Return, from the material below, each line in which the word "проектом" is present.

-----

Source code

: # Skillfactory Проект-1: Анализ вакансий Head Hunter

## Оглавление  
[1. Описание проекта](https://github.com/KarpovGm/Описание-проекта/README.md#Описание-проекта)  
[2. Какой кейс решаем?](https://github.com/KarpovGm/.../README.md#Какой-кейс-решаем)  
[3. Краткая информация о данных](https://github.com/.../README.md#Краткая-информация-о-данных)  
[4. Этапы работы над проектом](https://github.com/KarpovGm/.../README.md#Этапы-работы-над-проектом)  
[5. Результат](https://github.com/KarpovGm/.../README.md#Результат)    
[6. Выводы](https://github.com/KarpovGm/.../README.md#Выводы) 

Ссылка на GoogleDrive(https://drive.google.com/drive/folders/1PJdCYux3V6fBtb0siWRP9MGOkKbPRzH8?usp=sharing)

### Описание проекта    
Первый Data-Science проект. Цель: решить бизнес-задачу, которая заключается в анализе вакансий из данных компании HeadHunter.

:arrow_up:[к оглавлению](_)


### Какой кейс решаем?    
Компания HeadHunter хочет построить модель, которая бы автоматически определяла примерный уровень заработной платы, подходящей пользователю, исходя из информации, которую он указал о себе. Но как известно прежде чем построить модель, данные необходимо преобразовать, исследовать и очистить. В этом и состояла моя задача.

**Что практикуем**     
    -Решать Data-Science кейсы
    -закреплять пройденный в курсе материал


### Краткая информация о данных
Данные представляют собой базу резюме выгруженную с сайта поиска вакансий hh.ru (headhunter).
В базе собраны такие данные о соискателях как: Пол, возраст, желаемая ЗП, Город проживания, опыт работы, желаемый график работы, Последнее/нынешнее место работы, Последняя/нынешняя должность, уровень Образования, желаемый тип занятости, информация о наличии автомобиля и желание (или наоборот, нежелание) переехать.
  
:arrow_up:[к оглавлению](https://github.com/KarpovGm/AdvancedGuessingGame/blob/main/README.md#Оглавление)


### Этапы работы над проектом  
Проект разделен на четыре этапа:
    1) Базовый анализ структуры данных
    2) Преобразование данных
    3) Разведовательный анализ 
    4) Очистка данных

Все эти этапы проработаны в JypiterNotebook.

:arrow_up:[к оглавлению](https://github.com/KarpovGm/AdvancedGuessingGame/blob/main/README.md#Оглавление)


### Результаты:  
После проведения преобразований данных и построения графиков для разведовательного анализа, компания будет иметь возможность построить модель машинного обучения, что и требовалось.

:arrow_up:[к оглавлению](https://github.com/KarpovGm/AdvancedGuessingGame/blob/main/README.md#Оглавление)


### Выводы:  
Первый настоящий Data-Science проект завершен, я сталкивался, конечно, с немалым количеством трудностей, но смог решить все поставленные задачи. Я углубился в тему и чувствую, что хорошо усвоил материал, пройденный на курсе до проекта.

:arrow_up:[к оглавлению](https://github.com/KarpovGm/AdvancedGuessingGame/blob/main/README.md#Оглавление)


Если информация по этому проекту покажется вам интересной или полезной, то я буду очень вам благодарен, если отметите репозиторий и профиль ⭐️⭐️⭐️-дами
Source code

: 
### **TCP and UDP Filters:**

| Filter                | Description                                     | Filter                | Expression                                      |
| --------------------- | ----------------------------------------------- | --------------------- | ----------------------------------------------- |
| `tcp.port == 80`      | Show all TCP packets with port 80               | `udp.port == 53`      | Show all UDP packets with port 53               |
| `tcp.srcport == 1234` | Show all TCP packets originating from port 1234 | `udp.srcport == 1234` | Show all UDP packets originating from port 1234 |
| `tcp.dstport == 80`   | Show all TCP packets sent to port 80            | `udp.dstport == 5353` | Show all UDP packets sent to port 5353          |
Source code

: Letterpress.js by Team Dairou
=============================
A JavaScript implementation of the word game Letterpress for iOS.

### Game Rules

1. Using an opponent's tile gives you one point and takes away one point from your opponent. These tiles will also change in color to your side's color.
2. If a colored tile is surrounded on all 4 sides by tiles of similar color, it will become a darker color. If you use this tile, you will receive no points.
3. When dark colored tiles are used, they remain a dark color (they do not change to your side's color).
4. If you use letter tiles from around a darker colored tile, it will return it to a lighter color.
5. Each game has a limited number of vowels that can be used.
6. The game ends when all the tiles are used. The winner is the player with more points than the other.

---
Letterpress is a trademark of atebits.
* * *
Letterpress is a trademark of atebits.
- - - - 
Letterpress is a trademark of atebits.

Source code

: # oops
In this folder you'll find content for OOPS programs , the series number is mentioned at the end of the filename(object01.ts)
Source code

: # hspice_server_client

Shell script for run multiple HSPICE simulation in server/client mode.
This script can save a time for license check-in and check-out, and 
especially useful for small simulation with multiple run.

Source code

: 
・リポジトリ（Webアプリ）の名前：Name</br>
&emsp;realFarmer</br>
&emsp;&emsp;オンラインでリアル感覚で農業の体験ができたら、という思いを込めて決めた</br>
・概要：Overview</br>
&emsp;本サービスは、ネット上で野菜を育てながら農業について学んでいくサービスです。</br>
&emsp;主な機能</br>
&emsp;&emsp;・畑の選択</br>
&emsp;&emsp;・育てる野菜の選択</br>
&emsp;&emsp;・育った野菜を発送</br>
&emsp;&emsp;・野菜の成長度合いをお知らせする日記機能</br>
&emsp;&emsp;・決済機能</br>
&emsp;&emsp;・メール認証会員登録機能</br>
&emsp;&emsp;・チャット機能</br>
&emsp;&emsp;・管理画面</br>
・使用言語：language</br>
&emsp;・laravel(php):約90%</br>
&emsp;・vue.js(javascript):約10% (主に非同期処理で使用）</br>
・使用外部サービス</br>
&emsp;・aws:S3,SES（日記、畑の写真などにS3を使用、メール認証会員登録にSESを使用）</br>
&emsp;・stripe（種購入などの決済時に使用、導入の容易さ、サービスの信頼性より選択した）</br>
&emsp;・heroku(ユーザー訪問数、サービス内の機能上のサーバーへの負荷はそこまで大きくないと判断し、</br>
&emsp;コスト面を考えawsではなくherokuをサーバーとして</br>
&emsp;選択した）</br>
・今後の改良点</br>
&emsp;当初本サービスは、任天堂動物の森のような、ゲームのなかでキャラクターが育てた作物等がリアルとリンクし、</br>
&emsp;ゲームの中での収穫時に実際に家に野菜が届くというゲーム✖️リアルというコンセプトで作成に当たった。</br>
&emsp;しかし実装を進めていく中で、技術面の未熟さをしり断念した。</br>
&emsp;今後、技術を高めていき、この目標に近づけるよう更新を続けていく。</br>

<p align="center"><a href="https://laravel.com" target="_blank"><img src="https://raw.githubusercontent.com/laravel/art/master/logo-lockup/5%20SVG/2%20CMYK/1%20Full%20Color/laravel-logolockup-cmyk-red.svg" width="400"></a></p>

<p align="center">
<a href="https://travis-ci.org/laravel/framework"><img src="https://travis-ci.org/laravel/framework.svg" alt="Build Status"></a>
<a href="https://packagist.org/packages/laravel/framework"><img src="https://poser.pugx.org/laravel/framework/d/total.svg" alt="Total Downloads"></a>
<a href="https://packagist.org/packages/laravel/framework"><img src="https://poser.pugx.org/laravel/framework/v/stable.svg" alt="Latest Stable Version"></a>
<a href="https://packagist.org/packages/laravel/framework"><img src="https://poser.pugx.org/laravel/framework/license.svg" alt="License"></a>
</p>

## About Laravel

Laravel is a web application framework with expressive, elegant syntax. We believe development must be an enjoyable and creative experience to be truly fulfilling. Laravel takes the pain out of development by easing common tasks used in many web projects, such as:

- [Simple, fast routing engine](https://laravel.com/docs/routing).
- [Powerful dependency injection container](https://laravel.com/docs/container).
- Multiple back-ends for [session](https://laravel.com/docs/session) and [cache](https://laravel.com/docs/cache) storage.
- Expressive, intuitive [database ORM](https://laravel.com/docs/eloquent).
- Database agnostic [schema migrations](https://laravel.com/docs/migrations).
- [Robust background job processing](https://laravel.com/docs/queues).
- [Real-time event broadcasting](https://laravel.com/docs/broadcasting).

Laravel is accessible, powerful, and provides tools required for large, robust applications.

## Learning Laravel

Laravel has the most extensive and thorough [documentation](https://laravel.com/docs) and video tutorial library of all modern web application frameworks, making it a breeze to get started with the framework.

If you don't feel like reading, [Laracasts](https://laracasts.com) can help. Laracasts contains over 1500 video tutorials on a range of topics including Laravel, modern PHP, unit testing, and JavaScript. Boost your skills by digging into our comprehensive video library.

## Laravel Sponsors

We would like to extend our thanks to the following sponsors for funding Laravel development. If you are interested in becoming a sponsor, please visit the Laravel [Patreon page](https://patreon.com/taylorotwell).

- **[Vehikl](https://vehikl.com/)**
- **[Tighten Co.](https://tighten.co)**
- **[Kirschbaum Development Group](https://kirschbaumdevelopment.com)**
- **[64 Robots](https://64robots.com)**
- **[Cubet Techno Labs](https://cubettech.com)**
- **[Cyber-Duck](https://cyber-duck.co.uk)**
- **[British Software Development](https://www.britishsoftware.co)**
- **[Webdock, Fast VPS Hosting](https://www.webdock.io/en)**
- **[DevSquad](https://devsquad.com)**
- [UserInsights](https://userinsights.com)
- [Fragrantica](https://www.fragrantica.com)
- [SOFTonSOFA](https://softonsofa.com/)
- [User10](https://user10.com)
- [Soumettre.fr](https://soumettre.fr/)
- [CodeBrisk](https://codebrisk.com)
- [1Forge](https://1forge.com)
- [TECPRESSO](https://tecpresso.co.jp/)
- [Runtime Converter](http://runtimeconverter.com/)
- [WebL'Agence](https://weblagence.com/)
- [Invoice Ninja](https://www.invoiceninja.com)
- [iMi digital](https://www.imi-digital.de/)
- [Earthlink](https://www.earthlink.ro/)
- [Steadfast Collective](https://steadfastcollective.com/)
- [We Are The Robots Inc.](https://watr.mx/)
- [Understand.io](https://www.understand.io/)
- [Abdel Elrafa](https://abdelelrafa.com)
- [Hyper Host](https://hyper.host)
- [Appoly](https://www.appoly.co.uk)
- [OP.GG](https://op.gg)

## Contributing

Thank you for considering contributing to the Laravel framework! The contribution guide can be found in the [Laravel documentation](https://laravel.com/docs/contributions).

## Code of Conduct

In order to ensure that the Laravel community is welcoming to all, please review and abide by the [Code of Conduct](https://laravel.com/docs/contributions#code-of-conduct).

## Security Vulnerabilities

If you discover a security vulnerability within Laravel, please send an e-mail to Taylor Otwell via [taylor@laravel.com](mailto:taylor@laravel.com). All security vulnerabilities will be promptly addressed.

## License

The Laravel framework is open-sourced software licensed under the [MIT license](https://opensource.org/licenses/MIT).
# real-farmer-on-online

-----

## Your response:
[4. Этапы работы над проектом](https://github.com/KarpovGm/.../README.md#Этапы-работы-над-проектом)  
### Этапы работы над проектом  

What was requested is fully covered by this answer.